## Work instructions
Could you print exactly the lines of the listing below, starting at the line that has "predicate, so nesting" and ending at the line that has "de $k$ à $k'$]", and only those lines?

## Excerpted data
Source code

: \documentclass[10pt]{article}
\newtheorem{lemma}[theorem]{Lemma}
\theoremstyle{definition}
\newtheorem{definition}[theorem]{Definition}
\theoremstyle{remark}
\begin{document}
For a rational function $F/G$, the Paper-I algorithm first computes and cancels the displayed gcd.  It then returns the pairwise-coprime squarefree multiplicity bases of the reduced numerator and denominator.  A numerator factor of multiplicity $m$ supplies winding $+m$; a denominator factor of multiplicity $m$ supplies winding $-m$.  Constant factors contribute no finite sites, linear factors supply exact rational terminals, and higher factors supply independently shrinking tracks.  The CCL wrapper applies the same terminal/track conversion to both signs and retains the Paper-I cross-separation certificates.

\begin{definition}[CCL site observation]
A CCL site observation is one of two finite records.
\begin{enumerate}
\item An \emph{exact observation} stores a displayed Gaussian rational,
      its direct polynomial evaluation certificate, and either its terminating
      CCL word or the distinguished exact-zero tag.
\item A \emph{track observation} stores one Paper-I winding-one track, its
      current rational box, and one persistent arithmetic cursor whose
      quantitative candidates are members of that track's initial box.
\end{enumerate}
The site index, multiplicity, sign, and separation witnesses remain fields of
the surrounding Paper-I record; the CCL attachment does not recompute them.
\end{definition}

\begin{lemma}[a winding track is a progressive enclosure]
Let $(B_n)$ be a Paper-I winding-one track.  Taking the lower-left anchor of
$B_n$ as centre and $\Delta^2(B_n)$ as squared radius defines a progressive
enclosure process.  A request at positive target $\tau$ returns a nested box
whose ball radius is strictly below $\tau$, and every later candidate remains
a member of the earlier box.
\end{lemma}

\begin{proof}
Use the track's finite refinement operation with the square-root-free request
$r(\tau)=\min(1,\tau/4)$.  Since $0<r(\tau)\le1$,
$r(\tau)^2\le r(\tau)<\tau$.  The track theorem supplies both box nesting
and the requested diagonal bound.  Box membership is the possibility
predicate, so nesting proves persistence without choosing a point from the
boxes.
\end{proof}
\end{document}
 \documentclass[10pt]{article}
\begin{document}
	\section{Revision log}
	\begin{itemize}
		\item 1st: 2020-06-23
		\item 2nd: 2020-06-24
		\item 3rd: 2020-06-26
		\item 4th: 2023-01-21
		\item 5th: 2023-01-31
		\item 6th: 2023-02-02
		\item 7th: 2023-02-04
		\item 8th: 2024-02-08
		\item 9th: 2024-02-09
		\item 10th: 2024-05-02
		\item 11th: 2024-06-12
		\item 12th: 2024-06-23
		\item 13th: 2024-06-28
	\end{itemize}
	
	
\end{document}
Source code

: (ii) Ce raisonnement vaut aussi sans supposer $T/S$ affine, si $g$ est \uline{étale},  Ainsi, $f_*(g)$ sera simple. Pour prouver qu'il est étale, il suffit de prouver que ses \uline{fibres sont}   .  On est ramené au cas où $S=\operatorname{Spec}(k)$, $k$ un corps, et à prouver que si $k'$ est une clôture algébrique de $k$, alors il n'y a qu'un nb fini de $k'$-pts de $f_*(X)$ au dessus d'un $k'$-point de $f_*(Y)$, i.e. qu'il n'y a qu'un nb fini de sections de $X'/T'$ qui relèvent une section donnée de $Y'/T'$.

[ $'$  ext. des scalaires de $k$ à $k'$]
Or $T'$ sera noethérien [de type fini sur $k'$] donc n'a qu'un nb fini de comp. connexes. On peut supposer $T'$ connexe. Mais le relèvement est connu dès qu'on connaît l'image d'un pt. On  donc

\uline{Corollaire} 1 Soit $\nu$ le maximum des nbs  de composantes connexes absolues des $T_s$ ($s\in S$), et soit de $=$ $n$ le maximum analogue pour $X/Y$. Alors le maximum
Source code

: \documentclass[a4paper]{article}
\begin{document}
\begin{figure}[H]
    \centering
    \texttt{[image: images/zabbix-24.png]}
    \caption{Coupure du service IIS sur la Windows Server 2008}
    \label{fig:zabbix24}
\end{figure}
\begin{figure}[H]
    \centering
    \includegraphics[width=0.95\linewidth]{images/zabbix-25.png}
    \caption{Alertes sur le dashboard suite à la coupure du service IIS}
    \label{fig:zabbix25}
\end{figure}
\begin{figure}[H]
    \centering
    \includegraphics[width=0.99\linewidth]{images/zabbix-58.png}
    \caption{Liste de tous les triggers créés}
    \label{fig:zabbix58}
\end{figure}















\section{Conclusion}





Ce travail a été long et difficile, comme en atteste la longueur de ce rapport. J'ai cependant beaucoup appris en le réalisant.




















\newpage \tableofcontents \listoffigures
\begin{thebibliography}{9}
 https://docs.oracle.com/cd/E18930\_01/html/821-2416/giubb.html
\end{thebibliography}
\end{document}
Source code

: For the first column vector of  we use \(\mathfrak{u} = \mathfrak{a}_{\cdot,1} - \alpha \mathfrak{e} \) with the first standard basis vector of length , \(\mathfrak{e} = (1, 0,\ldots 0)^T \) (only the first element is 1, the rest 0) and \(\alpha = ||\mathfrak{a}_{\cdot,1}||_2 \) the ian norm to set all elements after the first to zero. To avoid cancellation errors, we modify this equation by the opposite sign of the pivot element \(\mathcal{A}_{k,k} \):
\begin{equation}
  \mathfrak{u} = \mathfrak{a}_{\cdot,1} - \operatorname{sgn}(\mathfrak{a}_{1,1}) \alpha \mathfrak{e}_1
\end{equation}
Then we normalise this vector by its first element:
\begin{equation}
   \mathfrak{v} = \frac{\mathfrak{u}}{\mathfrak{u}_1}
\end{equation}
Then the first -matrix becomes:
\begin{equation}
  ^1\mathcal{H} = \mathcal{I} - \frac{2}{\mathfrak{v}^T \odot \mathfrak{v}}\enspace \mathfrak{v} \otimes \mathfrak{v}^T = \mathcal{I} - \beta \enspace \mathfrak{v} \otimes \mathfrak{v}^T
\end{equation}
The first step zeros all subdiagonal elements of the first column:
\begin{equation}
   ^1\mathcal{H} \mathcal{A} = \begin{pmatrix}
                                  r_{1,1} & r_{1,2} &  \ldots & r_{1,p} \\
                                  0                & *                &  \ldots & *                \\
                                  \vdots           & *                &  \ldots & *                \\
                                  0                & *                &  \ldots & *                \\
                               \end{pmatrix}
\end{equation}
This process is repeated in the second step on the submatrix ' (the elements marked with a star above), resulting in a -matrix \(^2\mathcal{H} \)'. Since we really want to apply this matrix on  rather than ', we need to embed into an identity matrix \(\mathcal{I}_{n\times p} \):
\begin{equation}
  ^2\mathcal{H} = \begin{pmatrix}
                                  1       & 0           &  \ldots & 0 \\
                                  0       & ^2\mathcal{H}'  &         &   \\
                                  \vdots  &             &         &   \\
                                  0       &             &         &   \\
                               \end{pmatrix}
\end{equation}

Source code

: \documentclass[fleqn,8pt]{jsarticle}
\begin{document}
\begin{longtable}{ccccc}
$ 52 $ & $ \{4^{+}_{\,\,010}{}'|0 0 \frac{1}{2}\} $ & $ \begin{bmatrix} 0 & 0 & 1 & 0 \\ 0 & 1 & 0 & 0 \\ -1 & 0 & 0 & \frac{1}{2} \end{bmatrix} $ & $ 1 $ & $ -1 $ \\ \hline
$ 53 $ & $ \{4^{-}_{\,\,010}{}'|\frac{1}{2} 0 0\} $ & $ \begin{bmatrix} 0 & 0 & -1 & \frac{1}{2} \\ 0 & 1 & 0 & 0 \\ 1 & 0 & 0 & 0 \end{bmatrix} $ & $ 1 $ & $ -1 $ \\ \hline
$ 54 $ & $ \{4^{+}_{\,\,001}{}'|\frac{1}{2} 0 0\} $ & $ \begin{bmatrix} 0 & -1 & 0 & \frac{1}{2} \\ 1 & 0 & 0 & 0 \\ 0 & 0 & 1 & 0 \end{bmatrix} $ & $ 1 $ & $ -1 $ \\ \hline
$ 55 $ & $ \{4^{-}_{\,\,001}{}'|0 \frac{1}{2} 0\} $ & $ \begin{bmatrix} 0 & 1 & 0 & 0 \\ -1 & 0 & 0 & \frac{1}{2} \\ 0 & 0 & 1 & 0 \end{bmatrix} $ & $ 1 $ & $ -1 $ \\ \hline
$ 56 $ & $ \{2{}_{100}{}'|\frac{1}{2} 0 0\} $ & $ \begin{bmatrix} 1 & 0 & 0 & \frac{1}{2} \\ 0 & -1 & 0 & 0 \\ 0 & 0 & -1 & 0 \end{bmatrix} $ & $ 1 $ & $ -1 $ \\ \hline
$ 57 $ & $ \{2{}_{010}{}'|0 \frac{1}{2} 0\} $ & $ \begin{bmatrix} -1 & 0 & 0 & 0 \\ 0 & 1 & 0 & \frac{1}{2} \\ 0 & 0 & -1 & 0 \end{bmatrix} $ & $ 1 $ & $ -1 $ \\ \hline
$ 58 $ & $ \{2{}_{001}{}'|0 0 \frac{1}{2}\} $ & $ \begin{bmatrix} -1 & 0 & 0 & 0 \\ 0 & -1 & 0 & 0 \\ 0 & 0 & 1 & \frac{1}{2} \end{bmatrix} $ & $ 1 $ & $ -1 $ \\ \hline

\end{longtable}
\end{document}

## Result
predicate, so nesting proves persistence without choosing a point from the
boxes.
\end{proof}
\end{document}
 \documentclass[10pt]{article}
\begin{document}
	\section{Revision log}
	\begin{itemize}
		\item 1st: 2020-06-23
		\item 2nd: 2020-06-24
		\item 3rd: 2020-06-26
		\item 4th: 2023-01-21
		\item 5th: 2023-01-31
		\item 6th: 2023-02-02
		\item 7th: 2023-02-04
		\item 8th: 2024-02-08
		\item 9th: 2024-02-09
		\item 10th: 2024-05-02
		\item 11th: 2024-06-12
		\item 12th: 2024-06-23
		\item 13th: 2024-06-28
	\end{itemize}
	
	
\end{document}
Source code

: (ii) Ce raisonnement vaut aussi sans supposer $T/S$ affine, si $g$ est \uline{étale},  Ainsi, $f_*(g)$ sera simple. Pour prouver qu'il est étale, il suffit de prouver que ses \uline{fibres sont}   .  On est ramené au cas où $S=\operatorname{Spec}(k)$, $k$ un corps, et à prouver que si $k'$ est une clôture algébrique de $k$, alors il n'y a qu'un nb fini de $k'$-pts de $f_*(X)$ au dessus d'un $k'$-point de $f_*(Y)$, i.e. qu'il n'y a qu'un nb fini de sections de $X'/T'$ qui relèvent une section donnée de $Y'/T'$.

[ $'$  ext. des scalaires de $k$ à $k'$]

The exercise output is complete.